WHAT THE EXERCISE ASKS
Give again, word for word, every line below from the one that has "Pytorch Implementation of" through the one that has "Tab activity colour #af0000 #DC322F", both included, and no others.

PROVIDED RECORDS: Begin

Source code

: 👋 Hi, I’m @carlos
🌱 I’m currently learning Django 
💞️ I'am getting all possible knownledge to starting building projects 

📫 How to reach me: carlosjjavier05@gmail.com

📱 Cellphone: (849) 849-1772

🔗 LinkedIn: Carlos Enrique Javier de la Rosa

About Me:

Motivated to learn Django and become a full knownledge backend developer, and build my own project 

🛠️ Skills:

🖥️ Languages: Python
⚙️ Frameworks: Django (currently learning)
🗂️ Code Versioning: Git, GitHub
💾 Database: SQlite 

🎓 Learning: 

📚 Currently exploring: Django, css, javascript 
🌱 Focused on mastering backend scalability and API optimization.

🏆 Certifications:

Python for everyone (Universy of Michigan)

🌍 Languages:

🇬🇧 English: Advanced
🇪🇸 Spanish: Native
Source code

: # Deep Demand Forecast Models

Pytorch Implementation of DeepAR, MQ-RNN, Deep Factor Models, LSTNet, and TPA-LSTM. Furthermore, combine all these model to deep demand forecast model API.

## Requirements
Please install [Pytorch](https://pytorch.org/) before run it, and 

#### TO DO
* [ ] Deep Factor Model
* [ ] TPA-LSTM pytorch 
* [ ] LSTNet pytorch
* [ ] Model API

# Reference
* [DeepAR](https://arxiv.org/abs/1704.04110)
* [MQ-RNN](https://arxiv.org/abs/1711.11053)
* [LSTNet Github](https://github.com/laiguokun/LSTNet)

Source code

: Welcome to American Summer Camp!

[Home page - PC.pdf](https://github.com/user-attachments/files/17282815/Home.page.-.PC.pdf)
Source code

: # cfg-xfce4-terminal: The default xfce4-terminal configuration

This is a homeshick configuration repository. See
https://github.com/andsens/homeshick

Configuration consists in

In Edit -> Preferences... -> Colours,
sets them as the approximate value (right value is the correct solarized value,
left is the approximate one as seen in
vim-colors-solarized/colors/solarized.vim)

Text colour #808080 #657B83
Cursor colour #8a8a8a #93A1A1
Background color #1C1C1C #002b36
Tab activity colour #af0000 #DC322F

PROVIDED RECORDS: End
PROVIDED RECORDS: Begin

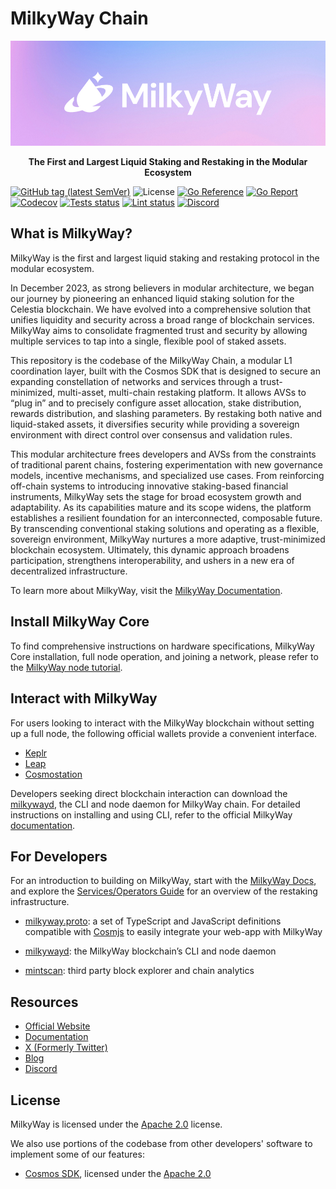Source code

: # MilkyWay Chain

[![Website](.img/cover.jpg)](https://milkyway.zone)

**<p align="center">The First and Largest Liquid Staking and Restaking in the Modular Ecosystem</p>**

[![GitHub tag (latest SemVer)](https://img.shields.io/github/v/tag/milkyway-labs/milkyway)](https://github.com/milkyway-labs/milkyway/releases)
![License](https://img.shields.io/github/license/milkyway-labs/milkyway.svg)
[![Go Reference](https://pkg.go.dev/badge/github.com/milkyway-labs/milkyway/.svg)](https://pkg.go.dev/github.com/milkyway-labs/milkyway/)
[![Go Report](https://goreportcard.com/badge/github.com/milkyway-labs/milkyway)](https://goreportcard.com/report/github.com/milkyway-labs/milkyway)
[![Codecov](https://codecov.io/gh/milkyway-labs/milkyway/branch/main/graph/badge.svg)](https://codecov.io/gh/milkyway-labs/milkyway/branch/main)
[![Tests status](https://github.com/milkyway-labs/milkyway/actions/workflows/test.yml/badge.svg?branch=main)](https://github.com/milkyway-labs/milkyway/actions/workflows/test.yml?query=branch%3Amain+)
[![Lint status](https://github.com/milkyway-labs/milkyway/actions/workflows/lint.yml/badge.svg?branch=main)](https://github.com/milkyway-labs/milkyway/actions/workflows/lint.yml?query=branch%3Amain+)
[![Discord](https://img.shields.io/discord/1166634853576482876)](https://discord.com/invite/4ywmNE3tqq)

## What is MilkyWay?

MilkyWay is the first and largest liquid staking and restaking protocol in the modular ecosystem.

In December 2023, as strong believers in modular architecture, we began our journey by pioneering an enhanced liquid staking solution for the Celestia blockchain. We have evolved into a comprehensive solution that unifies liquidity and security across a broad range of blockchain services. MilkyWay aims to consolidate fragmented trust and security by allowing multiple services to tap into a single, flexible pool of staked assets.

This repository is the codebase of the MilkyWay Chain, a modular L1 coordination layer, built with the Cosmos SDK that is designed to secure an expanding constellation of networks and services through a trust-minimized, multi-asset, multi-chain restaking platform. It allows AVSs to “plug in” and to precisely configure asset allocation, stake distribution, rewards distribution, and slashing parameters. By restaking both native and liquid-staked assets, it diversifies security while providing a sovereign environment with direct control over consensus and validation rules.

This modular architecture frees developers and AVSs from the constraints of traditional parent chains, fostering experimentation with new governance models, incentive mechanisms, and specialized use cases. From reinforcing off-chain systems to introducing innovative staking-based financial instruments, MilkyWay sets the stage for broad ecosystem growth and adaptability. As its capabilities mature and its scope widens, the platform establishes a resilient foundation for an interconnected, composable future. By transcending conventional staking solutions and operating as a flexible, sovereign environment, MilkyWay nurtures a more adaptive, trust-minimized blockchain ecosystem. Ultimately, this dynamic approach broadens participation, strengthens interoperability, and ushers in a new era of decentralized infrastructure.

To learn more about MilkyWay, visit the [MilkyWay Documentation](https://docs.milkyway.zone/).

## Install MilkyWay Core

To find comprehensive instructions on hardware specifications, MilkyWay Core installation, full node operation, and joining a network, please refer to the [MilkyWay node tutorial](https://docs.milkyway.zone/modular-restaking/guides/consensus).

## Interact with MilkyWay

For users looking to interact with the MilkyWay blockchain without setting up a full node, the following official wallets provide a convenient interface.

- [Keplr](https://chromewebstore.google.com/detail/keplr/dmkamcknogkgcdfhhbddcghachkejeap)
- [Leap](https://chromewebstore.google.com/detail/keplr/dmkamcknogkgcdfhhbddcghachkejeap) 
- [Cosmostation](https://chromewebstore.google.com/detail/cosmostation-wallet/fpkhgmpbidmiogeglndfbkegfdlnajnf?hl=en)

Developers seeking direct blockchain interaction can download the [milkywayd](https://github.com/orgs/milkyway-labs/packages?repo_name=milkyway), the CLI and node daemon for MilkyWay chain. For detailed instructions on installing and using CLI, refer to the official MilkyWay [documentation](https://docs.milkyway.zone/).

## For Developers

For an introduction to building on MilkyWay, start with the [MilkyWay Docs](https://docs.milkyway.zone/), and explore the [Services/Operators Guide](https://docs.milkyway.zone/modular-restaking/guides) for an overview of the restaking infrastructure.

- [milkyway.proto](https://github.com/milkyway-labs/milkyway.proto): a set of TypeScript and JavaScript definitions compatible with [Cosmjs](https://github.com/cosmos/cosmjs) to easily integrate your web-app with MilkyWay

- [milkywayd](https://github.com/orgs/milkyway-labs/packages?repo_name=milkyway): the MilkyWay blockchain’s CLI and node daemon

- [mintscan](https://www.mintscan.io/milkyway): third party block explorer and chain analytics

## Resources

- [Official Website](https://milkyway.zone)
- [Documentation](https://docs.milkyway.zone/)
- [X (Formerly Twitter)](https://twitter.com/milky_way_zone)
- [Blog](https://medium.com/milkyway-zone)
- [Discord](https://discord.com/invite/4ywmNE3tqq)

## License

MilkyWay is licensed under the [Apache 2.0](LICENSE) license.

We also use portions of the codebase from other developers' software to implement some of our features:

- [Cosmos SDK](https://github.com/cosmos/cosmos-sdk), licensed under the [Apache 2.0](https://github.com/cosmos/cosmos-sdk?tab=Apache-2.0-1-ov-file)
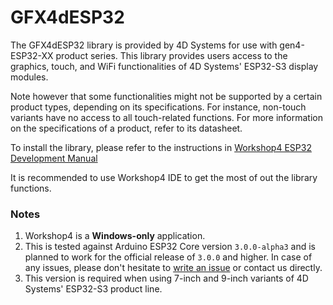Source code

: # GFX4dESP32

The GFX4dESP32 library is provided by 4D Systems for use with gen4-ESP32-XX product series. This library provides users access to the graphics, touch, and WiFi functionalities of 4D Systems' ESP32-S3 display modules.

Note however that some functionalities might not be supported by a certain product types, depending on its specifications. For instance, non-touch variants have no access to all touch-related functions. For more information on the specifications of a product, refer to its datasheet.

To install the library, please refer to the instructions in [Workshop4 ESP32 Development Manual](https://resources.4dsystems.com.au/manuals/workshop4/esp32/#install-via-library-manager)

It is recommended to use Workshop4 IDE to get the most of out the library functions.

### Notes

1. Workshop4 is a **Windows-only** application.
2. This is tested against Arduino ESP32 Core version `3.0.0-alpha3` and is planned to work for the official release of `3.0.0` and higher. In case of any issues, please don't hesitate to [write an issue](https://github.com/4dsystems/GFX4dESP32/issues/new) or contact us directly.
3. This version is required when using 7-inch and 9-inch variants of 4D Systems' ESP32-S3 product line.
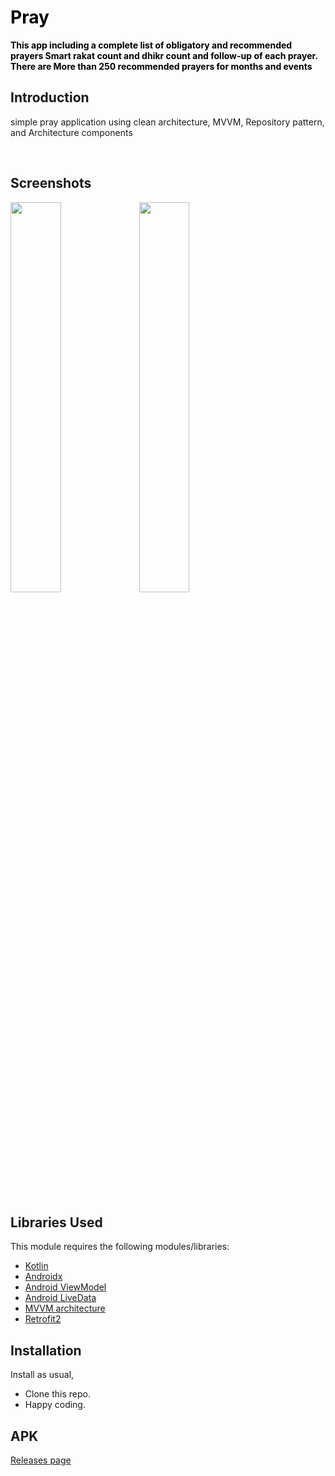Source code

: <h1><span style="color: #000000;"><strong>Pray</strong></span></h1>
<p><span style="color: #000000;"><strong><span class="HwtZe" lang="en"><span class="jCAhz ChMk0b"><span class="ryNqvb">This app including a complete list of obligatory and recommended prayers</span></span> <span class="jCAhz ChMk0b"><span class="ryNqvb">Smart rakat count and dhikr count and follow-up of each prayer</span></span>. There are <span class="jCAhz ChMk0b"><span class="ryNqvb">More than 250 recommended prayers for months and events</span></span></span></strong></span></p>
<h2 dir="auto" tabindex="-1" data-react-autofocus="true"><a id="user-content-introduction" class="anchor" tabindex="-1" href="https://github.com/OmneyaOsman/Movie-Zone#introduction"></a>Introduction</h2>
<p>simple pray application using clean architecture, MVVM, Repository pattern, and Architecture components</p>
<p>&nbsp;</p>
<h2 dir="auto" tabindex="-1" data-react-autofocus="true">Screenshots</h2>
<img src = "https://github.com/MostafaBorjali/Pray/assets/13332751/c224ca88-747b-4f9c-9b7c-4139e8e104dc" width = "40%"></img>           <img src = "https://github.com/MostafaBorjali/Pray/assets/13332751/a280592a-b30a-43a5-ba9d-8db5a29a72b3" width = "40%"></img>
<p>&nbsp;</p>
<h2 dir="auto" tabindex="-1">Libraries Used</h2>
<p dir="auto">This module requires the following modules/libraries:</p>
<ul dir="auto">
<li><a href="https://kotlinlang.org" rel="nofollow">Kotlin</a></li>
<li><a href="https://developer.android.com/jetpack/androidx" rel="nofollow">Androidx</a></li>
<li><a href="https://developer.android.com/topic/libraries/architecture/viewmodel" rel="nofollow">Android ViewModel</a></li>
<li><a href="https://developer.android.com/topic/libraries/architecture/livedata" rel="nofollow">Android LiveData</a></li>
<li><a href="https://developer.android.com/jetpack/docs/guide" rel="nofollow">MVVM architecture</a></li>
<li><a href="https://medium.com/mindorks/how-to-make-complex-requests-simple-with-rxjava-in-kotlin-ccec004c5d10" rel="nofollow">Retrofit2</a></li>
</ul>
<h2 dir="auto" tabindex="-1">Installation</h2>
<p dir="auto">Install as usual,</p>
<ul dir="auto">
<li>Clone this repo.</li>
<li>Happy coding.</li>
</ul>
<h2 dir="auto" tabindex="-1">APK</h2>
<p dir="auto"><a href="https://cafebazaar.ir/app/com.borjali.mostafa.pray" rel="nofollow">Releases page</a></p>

PROVIDED RECORDS: End
PROVIDED RECORDS: Begin

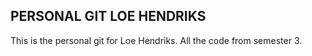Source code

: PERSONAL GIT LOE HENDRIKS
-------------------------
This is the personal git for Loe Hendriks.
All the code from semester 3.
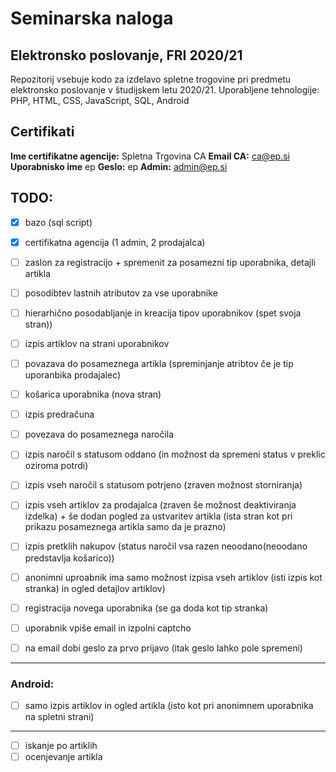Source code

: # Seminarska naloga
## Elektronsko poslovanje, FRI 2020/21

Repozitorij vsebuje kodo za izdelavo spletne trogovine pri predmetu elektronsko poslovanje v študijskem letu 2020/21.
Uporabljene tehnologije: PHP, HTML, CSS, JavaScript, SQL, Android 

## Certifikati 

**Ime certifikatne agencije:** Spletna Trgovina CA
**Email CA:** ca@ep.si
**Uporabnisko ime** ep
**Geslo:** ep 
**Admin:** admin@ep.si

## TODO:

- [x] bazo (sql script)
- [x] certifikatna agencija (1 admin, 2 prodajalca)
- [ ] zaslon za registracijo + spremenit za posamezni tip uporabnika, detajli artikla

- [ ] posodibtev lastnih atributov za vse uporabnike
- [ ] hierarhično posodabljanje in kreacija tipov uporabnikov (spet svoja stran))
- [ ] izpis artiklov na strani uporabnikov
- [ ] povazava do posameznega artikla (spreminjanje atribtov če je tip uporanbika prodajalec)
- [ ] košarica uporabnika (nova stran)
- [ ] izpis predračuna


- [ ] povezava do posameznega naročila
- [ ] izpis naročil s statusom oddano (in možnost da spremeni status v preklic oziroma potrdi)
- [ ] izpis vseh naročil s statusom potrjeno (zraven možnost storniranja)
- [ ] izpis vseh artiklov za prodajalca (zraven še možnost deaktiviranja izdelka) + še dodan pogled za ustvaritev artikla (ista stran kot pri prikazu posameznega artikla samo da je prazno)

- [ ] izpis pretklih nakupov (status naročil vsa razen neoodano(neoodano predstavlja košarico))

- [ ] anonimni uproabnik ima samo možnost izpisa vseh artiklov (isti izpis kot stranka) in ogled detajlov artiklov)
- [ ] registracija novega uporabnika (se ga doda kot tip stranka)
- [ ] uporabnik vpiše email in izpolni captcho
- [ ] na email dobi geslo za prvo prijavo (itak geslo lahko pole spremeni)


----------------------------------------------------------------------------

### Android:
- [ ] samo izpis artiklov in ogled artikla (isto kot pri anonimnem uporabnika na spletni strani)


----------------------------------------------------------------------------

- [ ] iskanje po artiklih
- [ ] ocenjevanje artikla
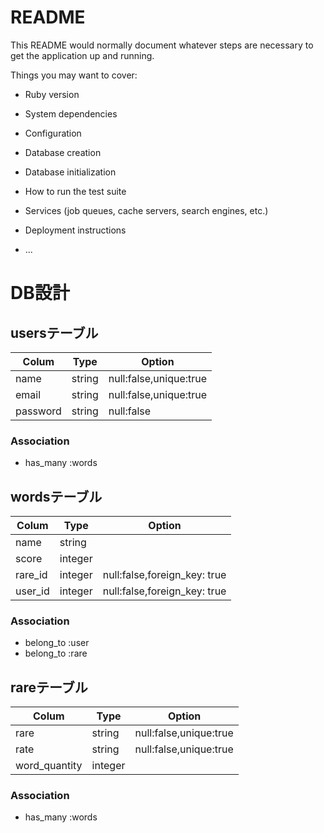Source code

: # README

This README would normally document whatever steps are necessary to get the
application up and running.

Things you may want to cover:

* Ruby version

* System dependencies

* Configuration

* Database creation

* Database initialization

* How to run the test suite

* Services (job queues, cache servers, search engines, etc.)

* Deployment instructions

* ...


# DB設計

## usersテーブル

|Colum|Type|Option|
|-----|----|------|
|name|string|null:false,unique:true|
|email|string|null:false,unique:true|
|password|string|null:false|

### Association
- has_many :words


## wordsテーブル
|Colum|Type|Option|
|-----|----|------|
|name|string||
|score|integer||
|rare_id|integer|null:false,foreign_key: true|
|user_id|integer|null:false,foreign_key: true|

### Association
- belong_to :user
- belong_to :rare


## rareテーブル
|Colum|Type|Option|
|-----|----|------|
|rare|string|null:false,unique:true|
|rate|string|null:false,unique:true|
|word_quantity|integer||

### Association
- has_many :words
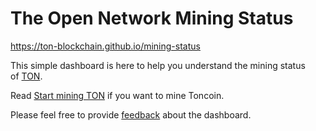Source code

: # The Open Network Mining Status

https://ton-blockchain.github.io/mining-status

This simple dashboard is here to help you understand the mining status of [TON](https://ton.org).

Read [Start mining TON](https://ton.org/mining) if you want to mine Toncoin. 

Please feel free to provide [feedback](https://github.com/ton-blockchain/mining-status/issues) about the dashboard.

PROVIDED RECORDS: End

EXPECTED OUTPUT
Pytorch Implementation of DeepAR, MQ-RNN, Deep Factor Models, LSTNet, and TPA-LSTM. Furthermore, combine all these model to deep demand forecast model API.

## Requirements
Please install [Pytorch](https://pytorch.org/) before run it, and 

#### TO DO
* [ ] Deep Factor Model
* [ ] TPA-LSTM pytorch 
* [ ] LSTNet pytorch
* [ ] Model API

# Reference
* [DeepAR](https://arxiv.org/abs/1704.04110)
* [MQ-RNN](https://arxiv.org/abs/1711.11053)
* [LSTNet Github](https://github.com/laiguokun/LSTNet)

Source code

: Welcome to American Summer Camp!

[Home page - PC.pdf](https://github.com/user-attachments/files/17282815/Home.page.-.PC.pdf)
Source code

: # cfg-xfce4-terminal: The default xfce4-terminal configuration

This is a homeshick configuration repository. See
https://github.com/andsens/homeshick

Configuration consists in

In Edit -> Preferences... -> Colours,
sets them as the approximate value (right value is the correct solarized value,
left is the approximate one as seen in
vim-colors-solarized/colors/solarized.vim)

Text colour #808080 #657B83
Cursor colour #8a8a8a #93A1A1
Background color #1C1C1C #002b36
Tab activity colour #af0000 #DC322F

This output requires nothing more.